Note: Onnivation, partner and value-added distributor of Spot by Netapp in Asia, has been instrumental in understanding the customer’s requirements and driving the engagement end-to-end to optimise the customers’ compute costs.
What does the future hold?
Today, the biggest driving force for Haptik currently is to become a Kubernetes-first company. And one of the key ways to achieve this is to reduce their reliance on ECS and EKS. Haptik has adopted Azure AKS and now runs a multicloud setup. Their goal is to have the flexibility to operate on any underlying cloud platform while still having the consistency that Kubernetes brings. They are happy that Spot helps here too as it supports both AWS and Azure, enabling Haptik to be cloud-agnostic.

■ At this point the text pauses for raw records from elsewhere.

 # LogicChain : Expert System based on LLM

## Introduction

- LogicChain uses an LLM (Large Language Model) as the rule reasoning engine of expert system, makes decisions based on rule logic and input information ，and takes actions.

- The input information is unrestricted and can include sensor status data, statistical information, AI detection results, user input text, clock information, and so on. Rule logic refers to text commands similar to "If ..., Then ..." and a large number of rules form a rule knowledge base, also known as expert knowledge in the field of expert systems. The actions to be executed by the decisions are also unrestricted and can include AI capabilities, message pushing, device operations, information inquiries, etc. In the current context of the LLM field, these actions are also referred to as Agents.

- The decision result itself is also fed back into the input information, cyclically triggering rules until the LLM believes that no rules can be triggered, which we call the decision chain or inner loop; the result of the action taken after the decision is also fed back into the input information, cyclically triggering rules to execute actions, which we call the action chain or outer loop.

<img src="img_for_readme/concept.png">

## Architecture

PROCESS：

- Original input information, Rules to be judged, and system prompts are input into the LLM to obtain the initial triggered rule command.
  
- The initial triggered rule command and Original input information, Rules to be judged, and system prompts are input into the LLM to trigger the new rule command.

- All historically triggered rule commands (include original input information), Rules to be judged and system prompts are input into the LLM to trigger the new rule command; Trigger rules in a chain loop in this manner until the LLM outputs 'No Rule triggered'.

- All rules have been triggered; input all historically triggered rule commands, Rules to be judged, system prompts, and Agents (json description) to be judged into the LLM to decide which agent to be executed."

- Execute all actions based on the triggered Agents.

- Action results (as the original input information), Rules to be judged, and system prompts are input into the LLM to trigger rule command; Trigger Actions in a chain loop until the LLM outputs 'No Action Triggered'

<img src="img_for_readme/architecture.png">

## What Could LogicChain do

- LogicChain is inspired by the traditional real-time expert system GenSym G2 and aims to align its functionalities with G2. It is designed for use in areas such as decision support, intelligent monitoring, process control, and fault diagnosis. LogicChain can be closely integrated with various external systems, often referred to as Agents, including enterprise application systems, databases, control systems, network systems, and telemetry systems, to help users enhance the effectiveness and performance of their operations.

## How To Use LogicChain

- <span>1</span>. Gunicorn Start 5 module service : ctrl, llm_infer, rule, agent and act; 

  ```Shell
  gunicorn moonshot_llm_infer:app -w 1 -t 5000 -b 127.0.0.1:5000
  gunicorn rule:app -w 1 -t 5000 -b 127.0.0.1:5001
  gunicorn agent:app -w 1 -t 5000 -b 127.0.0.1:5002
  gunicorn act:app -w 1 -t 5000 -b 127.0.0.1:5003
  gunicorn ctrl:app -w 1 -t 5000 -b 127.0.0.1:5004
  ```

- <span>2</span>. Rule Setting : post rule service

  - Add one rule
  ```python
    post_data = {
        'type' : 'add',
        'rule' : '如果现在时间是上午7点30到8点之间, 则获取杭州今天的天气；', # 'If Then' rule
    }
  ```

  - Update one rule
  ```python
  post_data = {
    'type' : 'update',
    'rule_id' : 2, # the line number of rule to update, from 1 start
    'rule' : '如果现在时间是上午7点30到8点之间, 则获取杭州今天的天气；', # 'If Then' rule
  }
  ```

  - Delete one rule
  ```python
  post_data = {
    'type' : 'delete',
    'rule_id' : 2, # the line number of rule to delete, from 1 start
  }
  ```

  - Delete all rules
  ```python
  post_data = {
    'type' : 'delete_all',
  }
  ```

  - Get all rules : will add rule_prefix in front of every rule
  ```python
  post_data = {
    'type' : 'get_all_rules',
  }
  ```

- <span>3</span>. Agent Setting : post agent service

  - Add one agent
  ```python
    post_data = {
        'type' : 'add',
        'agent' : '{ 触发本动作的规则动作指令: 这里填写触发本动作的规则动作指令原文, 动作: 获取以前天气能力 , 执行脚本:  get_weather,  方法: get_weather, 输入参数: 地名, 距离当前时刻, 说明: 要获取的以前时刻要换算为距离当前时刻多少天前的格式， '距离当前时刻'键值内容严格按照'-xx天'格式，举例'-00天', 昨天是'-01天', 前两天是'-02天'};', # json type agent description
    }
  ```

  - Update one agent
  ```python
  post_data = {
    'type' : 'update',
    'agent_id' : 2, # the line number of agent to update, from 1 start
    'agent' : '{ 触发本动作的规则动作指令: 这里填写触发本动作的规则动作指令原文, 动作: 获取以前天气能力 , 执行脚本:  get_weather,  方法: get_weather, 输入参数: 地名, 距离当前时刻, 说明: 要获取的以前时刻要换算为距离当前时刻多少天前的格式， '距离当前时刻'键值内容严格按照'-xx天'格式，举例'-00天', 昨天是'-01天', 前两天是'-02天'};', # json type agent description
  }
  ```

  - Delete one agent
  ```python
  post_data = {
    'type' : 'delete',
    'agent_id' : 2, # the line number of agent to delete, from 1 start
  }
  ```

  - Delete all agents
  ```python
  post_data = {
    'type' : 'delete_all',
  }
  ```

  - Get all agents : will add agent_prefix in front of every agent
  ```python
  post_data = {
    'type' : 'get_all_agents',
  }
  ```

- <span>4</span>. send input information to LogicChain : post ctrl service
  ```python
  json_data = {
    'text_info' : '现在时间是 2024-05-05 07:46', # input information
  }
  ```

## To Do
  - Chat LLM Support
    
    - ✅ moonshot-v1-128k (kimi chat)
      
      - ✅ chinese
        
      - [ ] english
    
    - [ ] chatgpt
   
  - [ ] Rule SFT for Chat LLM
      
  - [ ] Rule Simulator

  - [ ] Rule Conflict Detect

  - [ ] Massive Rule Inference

One of the largest names in the conversational AI industry, Haptik has been at the forefront of a paradigm shift in using AI to disrupt how marketing works. With a team of some of the finest minds in AI, Haptik enables brands to improve engagement with their customers through support and lead generation. Lead generation – one of the most significant aspects of marketing – is essentially the conversion of a person merely chatting with a chatbot to being interesting in buying a product or service. Haptik functions across different channels, whether it’s WhatsApp, web chat, or a mobile chat application.